Every line below that has the word "authCookie" counts once; report how many lines that makes, with no other words.

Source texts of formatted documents
'''
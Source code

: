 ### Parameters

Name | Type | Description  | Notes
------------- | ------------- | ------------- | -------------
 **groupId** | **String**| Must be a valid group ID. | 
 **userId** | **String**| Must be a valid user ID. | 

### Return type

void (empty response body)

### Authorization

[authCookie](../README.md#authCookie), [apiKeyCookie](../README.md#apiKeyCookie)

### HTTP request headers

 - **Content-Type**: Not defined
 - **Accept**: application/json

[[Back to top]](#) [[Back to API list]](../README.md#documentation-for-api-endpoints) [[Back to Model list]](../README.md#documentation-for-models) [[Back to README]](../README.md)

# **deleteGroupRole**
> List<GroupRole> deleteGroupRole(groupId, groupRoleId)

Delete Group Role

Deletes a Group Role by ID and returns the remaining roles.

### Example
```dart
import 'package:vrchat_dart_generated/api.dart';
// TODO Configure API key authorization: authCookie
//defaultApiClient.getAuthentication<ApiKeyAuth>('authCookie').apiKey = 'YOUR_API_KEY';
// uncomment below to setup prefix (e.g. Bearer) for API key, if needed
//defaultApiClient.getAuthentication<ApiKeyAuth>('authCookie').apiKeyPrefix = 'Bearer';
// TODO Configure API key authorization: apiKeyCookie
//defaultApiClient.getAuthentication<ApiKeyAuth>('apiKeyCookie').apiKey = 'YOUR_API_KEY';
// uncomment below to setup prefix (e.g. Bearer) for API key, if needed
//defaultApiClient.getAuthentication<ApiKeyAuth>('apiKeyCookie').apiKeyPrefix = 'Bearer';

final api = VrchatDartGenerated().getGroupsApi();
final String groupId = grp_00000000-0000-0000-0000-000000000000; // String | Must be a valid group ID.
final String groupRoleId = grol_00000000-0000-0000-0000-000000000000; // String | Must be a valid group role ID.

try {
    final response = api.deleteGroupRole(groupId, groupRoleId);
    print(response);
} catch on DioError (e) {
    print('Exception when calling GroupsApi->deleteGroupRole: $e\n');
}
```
'''
Exercise solution — 4